- _Directions for this task_: A single figure is required: the number of lines below that contain "scanf".

- _The data_:
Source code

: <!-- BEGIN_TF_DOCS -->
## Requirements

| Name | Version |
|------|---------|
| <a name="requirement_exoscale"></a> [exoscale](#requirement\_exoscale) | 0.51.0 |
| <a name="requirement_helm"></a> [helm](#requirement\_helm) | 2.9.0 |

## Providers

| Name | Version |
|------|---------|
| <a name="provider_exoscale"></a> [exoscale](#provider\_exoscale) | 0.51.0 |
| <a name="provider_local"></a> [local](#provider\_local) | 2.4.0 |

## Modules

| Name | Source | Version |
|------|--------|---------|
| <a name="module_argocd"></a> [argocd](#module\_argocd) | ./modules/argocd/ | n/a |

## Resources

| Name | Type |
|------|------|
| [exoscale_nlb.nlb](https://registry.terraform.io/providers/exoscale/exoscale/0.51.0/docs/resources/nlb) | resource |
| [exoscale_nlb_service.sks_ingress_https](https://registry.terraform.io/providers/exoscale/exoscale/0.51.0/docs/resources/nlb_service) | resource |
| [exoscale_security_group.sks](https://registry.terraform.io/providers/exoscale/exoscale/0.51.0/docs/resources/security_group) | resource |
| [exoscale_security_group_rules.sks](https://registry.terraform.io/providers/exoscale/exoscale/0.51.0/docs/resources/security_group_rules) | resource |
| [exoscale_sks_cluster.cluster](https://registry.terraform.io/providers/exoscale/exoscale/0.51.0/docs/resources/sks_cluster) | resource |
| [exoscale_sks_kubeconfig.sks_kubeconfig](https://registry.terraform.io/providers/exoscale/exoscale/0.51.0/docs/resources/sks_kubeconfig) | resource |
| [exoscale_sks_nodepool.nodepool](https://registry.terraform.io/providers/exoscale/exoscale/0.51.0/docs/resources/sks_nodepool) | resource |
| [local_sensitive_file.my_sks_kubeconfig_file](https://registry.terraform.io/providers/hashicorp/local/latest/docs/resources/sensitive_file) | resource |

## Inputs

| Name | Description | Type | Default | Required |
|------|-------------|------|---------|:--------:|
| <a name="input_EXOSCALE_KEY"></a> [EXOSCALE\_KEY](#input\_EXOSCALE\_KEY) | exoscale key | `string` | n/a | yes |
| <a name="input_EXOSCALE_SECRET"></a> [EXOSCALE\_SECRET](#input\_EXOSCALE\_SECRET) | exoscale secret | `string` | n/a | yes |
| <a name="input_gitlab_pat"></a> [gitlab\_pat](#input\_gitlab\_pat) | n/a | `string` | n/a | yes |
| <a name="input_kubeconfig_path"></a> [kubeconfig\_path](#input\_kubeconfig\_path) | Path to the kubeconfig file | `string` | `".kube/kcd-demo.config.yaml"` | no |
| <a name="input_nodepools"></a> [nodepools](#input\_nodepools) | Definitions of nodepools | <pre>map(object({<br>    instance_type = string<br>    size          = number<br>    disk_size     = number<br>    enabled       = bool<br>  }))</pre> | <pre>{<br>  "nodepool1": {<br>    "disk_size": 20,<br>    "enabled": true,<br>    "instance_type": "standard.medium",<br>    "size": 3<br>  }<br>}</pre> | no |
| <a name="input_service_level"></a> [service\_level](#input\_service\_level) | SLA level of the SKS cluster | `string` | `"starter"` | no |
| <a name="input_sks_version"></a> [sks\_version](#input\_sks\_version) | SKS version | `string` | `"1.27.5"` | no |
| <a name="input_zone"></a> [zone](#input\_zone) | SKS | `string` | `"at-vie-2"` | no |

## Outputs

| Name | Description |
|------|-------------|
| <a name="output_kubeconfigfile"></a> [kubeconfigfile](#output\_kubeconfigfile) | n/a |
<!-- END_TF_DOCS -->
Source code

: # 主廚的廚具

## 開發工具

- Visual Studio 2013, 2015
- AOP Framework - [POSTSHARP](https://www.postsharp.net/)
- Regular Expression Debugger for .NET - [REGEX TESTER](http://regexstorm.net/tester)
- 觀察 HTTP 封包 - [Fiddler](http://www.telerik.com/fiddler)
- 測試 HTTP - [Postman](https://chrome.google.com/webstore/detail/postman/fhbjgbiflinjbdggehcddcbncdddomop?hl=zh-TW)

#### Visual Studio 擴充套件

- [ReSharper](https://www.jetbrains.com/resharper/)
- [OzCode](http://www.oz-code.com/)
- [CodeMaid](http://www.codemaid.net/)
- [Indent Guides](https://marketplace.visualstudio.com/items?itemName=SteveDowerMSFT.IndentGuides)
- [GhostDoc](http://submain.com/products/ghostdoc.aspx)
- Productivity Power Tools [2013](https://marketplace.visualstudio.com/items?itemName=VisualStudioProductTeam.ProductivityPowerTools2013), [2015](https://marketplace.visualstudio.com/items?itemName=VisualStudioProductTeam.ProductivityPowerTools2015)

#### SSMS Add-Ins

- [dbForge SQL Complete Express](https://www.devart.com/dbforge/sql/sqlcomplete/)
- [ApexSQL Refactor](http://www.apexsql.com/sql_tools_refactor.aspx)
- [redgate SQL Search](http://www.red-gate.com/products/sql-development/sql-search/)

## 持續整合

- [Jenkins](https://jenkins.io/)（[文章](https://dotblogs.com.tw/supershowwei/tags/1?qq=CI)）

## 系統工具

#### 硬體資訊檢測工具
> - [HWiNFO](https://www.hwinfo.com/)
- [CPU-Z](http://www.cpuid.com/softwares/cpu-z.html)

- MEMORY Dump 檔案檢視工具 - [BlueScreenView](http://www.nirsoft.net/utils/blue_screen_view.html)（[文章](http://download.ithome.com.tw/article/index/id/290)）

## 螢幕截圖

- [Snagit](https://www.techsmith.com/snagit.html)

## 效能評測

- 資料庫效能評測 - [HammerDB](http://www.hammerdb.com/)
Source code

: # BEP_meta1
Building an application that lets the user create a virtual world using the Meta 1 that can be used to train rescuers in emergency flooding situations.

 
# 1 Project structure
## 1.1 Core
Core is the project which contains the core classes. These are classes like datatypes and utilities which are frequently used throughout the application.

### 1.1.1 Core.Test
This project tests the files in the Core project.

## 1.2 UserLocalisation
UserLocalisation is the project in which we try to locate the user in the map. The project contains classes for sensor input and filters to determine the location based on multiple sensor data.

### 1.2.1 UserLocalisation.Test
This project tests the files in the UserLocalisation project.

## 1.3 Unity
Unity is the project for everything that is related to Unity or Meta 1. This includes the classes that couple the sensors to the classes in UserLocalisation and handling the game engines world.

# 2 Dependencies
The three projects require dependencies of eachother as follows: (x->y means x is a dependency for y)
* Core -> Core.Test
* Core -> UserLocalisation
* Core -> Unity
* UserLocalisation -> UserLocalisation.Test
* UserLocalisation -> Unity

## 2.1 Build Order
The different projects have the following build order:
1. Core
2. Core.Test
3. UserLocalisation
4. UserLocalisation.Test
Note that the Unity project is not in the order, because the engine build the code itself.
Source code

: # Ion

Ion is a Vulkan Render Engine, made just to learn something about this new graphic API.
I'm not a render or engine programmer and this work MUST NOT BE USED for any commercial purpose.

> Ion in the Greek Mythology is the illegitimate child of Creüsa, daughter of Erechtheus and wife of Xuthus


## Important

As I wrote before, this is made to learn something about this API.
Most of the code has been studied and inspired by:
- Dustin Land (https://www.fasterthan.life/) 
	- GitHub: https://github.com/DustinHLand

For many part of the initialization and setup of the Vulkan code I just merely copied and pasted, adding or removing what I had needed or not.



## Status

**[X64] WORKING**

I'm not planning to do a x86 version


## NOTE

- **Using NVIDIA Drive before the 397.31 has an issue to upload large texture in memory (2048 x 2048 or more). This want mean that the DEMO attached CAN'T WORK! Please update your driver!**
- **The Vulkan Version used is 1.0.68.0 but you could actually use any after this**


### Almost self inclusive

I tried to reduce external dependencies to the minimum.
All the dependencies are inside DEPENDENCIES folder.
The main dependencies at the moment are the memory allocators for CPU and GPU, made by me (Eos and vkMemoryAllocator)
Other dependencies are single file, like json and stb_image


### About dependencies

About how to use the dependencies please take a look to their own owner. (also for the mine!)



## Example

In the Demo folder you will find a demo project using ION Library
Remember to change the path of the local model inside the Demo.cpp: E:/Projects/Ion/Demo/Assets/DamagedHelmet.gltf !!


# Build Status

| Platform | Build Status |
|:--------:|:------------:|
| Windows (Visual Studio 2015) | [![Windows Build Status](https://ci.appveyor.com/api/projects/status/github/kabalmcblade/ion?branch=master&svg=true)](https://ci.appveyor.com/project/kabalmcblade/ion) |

...

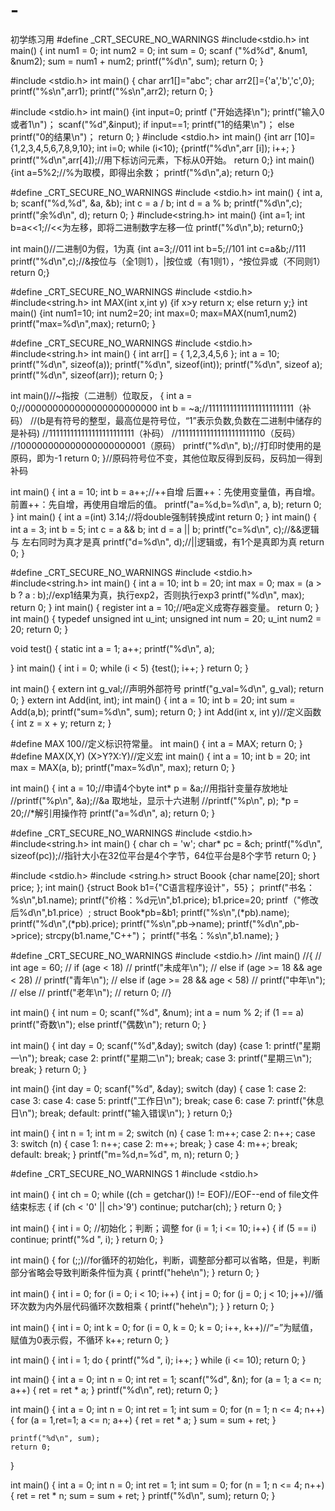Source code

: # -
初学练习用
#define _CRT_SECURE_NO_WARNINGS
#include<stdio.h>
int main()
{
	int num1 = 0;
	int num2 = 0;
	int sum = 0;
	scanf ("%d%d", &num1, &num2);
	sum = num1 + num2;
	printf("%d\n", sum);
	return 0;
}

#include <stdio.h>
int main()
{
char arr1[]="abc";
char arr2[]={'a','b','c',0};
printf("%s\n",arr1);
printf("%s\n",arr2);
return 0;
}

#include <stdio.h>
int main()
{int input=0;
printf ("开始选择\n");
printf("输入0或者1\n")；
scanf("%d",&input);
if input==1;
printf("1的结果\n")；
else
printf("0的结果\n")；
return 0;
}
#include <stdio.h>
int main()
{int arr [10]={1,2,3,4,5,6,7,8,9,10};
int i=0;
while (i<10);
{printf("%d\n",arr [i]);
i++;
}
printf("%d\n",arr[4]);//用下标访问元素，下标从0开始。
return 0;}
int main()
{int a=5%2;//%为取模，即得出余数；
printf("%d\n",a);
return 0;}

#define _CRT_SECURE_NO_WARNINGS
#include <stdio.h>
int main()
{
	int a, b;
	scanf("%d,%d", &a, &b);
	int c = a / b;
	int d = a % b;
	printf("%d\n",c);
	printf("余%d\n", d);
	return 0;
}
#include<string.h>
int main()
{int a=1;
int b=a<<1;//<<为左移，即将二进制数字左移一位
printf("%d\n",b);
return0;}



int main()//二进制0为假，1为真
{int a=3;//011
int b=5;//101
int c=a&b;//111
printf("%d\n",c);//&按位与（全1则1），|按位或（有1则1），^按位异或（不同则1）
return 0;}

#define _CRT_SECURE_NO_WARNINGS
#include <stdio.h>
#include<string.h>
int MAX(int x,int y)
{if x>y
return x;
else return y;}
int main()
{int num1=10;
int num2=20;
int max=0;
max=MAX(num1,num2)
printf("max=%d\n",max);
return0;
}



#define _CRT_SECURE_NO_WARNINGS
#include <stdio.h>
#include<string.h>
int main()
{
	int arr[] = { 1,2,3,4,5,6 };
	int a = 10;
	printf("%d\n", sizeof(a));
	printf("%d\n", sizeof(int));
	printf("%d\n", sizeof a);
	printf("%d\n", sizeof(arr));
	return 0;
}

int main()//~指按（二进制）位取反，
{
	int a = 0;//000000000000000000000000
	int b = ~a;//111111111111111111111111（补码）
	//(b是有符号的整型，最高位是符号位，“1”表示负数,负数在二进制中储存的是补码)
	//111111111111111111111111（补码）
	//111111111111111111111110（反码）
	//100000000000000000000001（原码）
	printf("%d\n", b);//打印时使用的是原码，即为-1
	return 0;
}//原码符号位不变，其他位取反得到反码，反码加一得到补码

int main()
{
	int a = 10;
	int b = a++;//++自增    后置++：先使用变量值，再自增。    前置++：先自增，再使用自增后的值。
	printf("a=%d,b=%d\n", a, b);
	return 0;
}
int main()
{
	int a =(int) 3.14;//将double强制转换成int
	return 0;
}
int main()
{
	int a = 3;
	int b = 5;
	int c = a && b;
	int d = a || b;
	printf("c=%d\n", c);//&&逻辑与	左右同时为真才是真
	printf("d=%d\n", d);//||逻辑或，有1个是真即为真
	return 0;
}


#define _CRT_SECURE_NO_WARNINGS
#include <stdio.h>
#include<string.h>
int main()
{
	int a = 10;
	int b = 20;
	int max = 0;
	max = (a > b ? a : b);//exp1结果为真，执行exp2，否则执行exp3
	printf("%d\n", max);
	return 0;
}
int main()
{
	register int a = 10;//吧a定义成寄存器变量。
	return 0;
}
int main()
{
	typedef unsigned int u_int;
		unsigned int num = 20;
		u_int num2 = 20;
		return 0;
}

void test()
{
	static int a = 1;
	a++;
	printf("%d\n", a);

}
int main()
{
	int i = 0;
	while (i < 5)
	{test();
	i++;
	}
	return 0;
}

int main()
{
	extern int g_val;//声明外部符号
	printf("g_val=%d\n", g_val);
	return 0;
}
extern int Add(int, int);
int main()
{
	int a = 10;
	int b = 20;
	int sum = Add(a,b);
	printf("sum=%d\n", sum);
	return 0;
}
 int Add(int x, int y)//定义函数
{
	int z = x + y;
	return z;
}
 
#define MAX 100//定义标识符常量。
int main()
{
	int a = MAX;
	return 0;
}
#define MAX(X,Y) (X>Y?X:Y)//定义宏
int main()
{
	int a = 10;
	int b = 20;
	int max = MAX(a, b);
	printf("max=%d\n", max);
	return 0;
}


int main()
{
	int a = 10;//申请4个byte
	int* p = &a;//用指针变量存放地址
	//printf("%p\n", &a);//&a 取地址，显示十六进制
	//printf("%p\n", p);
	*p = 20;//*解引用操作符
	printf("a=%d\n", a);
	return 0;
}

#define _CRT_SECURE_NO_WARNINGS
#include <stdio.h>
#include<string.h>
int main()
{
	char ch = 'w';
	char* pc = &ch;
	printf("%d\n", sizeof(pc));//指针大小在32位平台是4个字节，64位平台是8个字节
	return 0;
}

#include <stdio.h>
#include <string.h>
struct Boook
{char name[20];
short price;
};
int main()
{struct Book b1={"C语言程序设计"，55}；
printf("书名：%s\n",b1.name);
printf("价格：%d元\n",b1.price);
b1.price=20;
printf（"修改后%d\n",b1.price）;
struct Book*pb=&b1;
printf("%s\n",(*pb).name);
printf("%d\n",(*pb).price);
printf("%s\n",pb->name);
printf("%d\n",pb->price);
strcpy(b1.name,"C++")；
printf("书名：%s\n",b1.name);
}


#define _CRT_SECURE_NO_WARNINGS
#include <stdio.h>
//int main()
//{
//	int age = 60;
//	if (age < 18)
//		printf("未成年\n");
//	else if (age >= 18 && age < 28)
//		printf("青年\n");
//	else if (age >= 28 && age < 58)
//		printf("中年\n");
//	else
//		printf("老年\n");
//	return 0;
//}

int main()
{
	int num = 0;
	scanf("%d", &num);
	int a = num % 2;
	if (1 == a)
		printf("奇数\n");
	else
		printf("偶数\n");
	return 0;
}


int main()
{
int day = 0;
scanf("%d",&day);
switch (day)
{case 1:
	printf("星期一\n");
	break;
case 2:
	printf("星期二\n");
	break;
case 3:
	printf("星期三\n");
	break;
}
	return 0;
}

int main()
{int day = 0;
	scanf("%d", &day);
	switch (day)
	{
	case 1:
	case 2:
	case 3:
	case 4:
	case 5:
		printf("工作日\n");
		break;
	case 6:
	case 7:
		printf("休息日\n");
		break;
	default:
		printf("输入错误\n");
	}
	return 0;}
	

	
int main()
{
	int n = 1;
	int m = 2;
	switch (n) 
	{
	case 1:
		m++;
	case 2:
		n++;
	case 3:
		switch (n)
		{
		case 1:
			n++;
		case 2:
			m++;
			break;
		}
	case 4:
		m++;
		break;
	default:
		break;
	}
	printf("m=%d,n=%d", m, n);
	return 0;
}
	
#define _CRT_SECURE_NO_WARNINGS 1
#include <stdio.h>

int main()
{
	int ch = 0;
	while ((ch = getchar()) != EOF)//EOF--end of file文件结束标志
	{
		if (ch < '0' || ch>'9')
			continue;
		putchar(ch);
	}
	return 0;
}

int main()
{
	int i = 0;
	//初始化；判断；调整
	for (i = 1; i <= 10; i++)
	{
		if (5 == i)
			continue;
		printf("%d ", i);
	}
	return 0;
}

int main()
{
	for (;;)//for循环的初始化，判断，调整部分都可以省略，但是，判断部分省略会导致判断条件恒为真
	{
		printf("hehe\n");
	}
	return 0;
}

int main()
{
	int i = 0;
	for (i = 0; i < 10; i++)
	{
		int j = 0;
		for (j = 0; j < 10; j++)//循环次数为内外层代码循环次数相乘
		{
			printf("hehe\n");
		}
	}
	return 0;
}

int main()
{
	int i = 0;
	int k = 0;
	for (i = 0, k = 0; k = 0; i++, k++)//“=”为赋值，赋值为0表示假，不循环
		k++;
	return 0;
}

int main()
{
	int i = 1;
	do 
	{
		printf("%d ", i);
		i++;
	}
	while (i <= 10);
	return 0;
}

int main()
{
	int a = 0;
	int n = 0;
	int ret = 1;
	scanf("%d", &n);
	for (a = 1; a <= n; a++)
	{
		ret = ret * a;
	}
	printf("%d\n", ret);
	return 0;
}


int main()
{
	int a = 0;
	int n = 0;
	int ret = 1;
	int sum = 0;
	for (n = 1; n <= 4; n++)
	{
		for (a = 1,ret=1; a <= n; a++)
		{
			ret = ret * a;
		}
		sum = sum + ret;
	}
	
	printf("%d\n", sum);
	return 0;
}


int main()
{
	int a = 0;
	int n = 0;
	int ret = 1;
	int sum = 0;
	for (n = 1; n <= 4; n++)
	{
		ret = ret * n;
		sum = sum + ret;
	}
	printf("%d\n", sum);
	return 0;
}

--

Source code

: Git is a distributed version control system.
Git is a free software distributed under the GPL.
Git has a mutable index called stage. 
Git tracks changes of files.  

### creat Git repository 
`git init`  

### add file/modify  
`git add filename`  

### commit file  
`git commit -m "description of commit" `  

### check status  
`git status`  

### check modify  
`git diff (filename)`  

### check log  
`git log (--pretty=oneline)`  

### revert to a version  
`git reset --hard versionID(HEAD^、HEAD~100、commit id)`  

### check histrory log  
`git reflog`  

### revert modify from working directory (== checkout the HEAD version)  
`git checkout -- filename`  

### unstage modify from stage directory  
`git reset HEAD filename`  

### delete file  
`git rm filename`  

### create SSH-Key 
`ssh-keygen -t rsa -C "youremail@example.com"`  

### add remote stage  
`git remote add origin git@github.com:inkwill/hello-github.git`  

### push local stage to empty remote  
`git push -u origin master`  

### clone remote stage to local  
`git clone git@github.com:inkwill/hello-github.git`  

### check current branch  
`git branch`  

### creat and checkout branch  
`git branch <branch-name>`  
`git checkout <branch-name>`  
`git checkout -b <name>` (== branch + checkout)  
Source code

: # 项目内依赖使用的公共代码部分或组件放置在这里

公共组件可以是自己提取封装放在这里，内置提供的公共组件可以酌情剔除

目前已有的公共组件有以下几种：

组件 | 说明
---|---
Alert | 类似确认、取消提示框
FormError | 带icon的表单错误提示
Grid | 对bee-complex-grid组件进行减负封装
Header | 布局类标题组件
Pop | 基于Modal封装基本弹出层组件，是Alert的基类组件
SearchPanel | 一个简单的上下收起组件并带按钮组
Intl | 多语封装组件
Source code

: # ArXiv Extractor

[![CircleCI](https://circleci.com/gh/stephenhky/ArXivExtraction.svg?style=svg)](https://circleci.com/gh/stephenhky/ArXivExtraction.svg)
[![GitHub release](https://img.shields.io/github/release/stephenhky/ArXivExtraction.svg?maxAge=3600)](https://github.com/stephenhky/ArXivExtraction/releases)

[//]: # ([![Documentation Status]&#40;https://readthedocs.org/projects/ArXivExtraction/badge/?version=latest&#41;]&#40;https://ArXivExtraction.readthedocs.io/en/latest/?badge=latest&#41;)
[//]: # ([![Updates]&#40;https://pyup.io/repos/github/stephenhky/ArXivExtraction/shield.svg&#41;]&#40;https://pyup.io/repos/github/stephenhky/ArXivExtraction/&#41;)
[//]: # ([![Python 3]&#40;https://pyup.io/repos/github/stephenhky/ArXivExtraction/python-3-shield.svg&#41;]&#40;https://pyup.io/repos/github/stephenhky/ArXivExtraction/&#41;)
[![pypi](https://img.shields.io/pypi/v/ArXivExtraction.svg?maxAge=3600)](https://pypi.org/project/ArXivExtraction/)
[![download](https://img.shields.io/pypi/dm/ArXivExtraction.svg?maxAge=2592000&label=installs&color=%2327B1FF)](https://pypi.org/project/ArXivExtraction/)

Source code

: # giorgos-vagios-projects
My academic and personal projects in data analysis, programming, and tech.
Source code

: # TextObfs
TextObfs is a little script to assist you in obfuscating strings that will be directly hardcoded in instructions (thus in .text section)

- _Task result_: 7